Ce droit d'accès à l'information économique des entreprises est fondamental pour l'IET. Les syndicats sont en effet en mesure, légalement et de plein droit, de disposer des comptes sociaux N-1 des entreprises au même moment que les actionnaires (concomitance des examens des comptes par le CE et des Assemblées Générales d'Actionnaires constatant le résultat de l'exercice social car la loi fixe 6 mois comme délai maximal dans les deux cas) mais également d'avoir accès à des documents de travail (budgets prévisionnels...) que les actionnaires n'ont pas forcément à disposition pour l'exercice en cours. De plus la loi impose la consultation du CE lors d'évènements particuliers (plan de sauvegarde de l'emploi -PSE-...). L'ensemble de ces informations doit être obligatoirement et systématiquement fournit aux représentants des salariés élus au CE (ainsi qu'aux Représentants Syndicaux) sous peine de condamnation pénale29(*). Ainsi, sans nécessiter d'efforts de collecte spécifiques, les syndicats disposent de l'intégralité des informations économiques sur les entreprises composant le tissu économique du territoire, pourvu que ces entreprises disposent d'un CE. En effet les entreprises de moins de 50 salariés n'ont pas l'obligation de constituer un CE (ce sont en ce cas les Délégués du Personnel qui disposent par la loi des attributions des élus au CE), or en dessous de 11 salariés les entreprises n'ont pas l'obligation de procéder à l'élection de représentants du personnel (DP). Or le tissu économique territorial est essentiellement composé de PME-PMI voir TPE dont le nombre de salariés est inférieur aux seuils permettant l'accès aux informations économiques.

Même si les informations économiques légalement transmises aux syndicats ne sont donc pas exhaustives en terme de nombre, leur qualité et leur présentation en font une source précieuse puisque directement exploitable. La qualité de l'information est essentielle dans le cycle de l'IET car elle permet de l'accélérer en évitant d'avoir à recouper celle-ci avec d'autres sources pour la vérifier. En ce sens les syndicats sont un acteur incontournable dans le cycle, d'autant qu'ils disposent souvent des informations stratégiques pour l'économie du territoire avant même la survenance des évènements et l'information des autres acteurs. Ainsi, par exemple, la consultation d'un CE dans une entreprise afin d'envisager la mise en place d'un PSE est préalable à sa mise en action. Cette information peut être directement intégrée dans le cycle de l'IET avec un degré de certitude de survenance de l'évènement annoncé extrêmement fort, ce qui peut permettre la prise de décision par les acteurs d'anticiper l'évènement par la mobilisation de tous et la création (par exemple) d'une cellule de reclassement bénéficiant de l'aide et l'appui des services déconcentrés de l'Etat ou des collectivités locales (Pôle Emploi, Directions Départementales du Travail, Maisons de l'Emploi...). Ces informations sont donc d'excellente qualité et d'arrivage permanent ce qui offre aux syndicats une place de choix dans l'IET.

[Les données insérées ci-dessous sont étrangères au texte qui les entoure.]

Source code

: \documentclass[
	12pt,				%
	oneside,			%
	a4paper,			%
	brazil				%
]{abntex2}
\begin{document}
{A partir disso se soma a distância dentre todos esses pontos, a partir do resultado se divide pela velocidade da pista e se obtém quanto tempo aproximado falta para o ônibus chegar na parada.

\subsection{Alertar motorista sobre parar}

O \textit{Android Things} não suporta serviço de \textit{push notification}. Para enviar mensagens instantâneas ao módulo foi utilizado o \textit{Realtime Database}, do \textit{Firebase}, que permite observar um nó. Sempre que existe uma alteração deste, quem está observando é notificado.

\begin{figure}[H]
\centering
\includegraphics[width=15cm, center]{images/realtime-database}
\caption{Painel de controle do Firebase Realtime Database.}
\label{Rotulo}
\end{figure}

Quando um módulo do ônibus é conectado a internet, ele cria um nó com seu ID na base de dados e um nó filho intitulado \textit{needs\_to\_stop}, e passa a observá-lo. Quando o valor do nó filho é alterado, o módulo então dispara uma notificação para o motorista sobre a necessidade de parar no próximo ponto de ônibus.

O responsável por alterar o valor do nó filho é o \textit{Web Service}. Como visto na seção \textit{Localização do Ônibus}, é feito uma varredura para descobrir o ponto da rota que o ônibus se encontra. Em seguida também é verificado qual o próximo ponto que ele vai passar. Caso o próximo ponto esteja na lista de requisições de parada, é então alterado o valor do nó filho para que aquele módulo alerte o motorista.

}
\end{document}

De plus, l'organisation même des syndicats en « unions locales » (départementales et régionales notamment) permet une consolidation permanente des informations collectées sur l'ensemble d'un territoire pour en réaliser une analyse précise. Ce travail est généralement effectué par les Unions Régionales au titre de leur participation aux Conseils Economiques, Sociaux et Environnementaux Régionaux (CESER). Cette participation est de droit pour les syndicats de salariés (représentatifs au niveau national30(*)) au sein de cet organisme31(*). Par nature les CESER sont un lieu de concertation et d'échange d'informations dans le but d'émettre un avis ou porter un jugement sur des sujets économiques et sociaux intéressant un territoire régional. Même si un territoire, on l'a vu précédemment, n'est pas obligatoirement une région mais peut avoir une taille infra-régionale, la participation des syndicats à l'action des CESER est également un argument pour justifier sa légitimité à avoir sa place au sein de l'IET. Les missions des CESER rentrent parfaitement dans le champ de l'IET car ils collectent des informations en lien avec les besoins des acteurs et décideurs politiques, en pratiquent l'analyse et le traitement afin de les synthétiser pour permettre une décision. De même, les CESER sont souvent chargés d'évaluer des politiques ou expérimentations territoriales afin d'en envisager la généralisation à l'ensemble de la région (ou son abandon). Là encore, la participation des syndicats à ce processus « apprenant »32(*) permet de légitimer leur appartenance comme étant un acteur important voir incontournable de l'IET.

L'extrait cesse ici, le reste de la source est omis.